The Department of Agriculture made little change to key figures for corn, soybean, wheat and rice figures on the last “report day” of 2021. 

The December World Agriculture Supply and Demand Estimates maintained the same figures for wheat domestic use, corn and soybean supply and use, domestic use and the season-average farm price for rice, as well as its estimates for beef production and cotton supply and demand.

Mike Lung, director of brokerage for Allendale Inc., said the figures rolled out Thursday fell largely in line with both trade expectations as well as previous December WASDE reports.

“The December report is kind of a ‘kick the can’ kind of report,” he said. “You don’t normally see too many changes ensue on this, and from what trade is reacting to right now, we were more than willing to kick the can down the road to the January report and see what USDA has to say then.” 

The report issued its biggest changes to the wheat industry as it lowered projected exports and boosted ending stocks, causing a bearish market reaction that sent prices lower. Lung said those changes had been on traders’ minds for a while.

“The business that was supposed to be coming towards us has not and it doesn’t seem like it will,” he said.

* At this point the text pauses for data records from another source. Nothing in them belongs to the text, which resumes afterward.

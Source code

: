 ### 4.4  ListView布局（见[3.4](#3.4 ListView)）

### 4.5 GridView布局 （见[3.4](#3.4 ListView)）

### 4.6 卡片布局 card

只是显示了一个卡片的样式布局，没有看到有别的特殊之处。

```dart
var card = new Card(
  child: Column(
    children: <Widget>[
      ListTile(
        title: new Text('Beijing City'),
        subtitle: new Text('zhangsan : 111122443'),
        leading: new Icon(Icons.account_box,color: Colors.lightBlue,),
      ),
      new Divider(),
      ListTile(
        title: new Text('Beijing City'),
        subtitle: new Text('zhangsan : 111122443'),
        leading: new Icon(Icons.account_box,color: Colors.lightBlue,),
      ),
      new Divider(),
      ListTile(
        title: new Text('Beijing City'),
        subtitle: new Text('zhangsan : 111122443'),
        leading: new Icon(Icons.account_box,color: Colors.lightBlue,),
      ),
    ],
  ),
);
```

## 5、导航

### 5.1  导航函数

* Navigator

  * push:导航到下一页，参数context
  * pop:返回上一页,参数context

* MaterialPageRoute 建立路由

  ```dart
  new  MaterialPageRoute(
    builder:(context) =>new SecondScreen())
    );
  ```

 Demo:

While many figures held steady, the report did make some slight changes:

  • Wheat exports dropped 20 million bushels and U.S. export prices are expected to remain high through the rest of the marketing year, “further diminishing U.S. competitiveness,” USDA said in the report. Projected ending stocks were raised 15 million bushels to 598 million, a figure still 29% lower than last year.
  • The corn supply and use outlook was unchanged and the price expectation held steady at $5.45 per bushel. Foreign production expectations rose higher on increased anticipated EU and Ukrainian production.
  • Soybean price expectations held steady at $12.10 per bushel and global supply and demand forecasts were trimmed on lower production and ending stocks estimates.
  • Rice import expectations were cut 1.5 million hundredweight to 33.5 million. The season-average price for all rice was unchanged at $14.80 per cwt.
  • Sugar’s ending stocks-to-use ratio was trimmed 0.3% to 13.8%.
  • Cotton production forecasts got a 0.5% boost on “higher yields in other regions” offsetting lower yield expectations for the Southwest.